Ces motifs argumentatifs ne sont pas nouveaux ; comme le montre le chercheur Pierre Musso, on peut retracer l’histoire de la technologie comme d’un instrument au service de la souveraineté nationale. Des programmes techno-industriels d’après-guerre financés au nom de l’indépendance nationale chère à De Gaulle aux achats d’Airbus, la technique a donné corps et puissance à l’État souverain : ainsi, contester la 5 G reviendrait à contester la légitimité même de l’État français.

Linguistiquement parlant, la controverse 5G a apporté son lot de formules choc et de petites phrases. En tant qu’écarts discursifs, les petites phrases peuvent être analysées du point de vue de l’événementialisation qu’elles créent : autrement dit, qui dit « petites phrases », dit « polémique ». Et celles-ci fleurissent effectivement à partir de 2019, alors que le déploiement commercial de la 5G est en passe de prendre corps.

Dans un post Facebook incendiaire, l’astrophysicien Aurélien Barrau, réputé pour ses prises de position écologistes, s’exclame ainsi en avril 2019 : « la 5G est un crime contre l’environnement ». Ce à quoi Laurent Alexandre, expert IA de bpifrance, répond par une autre prédiction alarmiste : « Les collapsologues nous conduiraient rapidement à la dictature VERTE ! ». 

On pourrait s’attendre à ce que cette parole politique soit plus policée : il n’en est rien. En juillet 2020, c’est le maire écologiste de Grenoble Eric Piolle, qui ouvre le bal : « la 5G, c’est pour regarder du porno sur votre téléphone, même quand vous êtes dans l’ascenseur, en HD ». Pour l’autre camp, on retiendra le discours d’Emmanuel Macron à la French Tech, le 14 septembre, accusant les opposants de la 5G de vouloir « revenir à la lampe à huile » et au « modèle Amish »… Rhétorique qu’il a par ailleurs déjà mobilisée lors des débats sur le carburant diesel en 2016. 

Pour clore la réflexion, émettons une hypothèse : et si la polémique était un moyen de contourner l’absence de débat démocratique organisé ? Le déploiement de la 5G a été organisé au niveau international, sans aucun débat citoyen.
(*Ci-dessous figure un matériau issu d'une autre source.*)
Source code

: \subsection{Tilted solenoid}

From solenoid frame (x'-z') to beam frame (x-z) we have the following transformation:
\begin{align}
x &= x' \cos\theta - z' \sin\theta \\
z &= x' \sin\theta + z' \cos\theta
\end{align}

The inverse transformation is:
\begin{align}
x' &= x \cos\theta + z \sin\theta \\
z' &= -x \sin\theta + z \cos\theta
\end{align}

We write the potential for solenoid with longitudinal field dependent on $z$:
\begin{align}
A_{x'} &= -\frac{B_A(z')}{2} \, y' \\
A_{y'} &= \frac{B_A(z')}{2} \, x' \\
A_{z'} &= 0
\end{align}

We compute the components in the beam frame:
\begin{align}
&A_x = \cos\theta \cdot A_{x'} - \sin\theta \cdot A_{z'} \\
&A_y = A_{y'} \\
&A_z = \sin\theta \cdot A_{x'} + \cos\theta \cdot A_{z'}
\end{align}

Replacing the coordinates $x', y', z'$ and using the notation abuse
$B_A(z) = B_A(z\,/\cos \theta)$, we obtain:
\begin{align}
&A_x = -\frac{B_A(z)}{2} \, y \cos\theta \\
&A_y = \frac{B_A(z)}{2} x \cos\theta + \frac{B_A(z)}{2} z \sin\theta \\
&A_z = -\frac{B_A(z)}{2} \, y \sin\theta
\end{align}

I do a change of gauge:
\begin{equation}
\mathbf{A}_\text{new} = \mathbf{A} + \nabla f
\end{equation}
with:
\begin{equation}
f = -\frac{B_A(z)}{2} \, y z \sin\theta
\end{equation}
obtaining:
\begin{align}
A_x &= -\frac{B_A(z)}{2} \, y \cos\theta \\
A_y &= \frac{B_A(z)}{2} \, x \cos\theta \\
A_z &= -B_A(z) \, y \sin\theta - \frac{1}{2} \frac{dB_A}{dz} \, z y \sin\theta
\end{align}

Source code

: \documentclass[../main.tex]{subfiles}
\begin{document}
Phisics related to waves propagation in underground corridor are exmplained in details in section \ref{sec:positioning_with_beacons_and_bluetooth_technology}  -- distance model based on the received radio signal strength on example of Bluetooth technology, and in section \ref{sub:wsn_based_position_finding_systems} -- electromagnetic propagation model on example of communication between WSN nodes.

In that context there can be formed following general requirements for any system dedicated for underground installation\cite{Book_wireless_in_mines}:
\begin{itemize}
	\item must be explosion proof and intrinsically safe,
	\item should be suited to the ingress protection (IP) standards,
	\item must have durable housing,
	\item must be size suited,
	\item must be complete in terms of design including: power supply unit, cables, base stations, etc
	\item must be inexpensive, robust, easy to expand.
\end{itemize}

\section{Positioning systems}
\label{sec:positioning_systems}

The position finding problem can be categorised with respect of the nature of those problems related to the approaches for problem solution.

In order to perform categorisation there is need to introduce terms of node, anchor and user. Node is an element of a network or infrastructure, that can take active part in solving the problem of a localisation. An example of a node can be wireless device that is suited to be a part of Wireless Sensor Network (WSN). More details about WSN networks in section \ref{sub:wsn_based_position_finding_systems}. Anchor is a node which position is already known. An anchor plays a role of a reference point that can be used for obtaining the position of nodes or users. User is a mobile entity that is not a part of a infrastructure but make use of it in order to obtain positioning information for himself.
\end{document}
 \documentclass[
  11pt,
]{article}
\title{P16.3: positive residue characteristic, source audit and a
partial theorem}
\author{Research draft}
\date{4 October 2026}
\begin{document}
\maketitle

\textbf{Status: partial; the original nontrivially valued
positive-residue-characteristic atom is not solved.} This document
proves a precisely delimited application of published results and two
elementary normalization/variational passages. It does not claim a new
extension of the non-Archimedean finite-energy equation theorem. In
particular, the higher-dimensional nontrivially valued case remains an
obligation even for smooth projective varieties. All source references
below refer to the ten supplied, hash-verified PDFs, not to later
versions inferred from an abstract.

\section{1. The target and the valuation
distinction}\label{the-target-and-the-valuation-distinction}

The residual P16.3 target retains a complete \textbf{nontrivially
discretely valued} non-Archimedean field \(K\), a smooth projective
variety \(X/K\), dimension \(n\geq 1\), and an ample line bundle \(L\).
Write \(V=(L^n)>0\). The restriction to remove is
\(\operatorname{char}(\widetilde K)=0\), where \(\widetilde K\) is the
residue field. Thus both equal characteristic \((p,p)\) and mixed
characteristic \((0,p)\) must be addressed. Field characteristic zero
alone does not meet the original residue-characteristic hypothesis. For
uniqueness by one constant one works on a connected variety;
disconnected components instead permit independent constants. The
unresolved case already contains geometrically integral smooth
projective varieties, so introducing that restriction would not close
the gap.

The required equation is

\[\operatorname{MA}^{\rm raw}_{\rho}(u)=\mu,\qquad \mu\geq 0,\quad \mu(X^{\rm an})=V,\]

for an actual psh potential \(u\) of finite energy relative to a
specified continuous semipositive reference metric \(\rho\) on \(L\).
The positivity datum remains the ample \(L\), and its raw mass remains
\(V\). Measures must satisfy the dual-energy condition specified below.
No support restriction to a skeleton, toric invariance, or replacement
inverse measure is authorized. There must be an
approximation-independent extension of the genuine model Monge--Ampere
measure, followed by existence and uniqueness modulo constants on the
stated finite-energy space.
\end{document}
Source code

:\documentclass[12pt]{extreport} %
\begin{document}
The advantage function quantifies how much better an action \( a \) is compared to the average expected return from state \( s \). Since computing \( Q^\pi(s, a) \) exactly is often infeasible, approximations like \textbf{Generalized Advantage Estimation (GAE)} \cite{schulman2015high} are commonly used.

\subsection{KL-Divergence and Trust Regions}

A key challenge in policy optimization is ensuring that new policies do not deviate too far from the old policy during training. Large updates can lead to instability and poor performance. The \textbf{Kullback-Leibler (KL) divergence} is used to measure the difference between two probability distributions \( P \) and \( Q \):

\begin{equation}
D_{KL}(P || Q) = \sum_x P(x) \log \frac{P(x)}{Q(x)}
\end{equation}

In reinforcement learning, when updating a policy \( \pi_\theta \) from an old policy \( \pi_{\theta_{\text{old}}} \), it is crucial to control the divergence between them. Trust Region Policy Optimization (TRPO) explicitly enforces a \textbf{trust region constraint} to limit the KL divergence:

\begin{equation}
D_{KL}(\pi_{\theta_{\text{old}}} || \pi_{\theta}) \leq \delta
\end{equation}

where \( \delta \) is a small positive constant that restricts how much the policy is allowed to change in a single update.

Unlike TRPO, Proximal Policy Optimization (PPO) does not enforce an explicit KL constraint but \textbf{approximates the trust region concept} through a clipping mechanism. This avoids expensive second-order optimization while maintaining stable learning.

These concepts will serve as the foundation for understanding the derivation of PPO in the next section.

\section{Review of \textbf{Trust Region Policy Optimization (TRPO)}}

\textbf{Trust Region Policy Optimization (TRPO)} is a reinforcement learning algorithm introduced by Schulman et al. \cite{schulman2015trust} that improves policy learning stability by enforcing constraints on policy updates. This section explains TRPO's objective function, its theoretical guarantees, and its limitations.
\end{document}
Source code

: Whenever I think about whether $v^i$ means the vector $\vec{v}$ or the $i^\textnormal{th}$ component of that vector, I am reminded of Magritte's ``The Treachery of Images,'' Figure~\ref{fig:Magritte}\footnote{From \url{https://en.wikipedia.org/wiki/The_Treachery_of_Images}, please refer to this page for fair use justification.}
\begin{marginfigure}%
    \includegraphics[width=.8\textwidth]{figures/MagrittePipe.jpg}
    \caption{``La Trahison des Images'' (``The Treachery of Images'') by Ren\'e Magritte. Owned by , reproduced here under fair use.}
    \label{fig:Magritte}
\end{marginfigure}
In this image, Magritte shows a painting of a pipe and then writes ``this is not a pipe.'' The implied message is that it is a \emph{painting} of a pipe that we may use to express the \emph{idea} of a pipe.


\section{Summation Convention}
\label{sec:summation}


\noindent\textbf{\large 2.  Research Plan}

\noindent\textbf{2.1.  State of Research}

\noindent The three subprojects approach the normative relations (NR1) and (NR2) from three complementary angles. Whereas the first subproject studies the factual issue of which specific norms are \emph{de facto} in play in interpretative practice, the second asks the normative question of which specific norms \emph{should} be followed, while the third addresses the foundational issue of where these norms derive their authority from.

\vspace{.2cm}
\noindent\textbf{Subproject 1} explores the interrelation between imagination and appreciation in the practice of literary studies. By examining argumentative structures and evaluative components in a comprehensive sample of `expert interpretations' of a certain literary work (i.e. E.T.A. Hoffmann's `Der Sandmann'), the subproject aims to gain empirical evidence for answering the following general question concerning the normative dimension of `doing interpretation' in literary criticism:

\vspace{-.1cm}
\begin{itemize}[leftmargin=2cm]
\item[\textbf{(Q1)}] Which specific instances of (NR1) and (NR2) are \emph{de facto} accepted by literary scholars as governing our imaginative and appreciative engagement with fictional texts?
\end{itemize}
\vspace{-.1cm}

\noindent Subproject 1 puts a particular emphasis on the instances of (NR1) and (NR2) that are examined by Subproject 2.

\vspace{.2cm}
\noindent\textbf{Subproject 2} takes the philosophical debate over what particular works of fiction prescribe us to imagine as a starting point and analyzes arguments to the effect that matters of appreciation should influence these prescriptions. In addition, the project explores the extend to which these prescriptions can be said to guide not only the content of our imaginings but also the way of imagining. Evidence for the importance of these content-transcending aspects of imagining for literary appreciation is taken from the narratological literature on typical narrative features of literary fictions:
Or, selon Ruth Amossy, la polémique est essentielle en régime démocratique, car elle permet la coexistence de points de vue différents dans l’espace public. Mais concernant la 5G, c’est certainement la froide raison de François Rancy, le Directeur du bureau des radiocommunications de l’UIT, qui aura le dernier mot : la 5G s’imposera, juste « le temps que tous les pays surmontent les réticences nationales au changement ».

5G-09.png

La 5G, en trois enseignements :

  1. C’est parce qu’on ne sait pas vraiment ce qu’est la 5G qu’elle a réussi à s’imposer.

  2. Les innovations technologiques ne sont pas grand-chose de plus qu’un consensus qui tient la route.

  3. Qu’on soit Amish ou partisan·es du porno dans l’ascenseur, polémiquer, c’est aussi défendre la démocratie.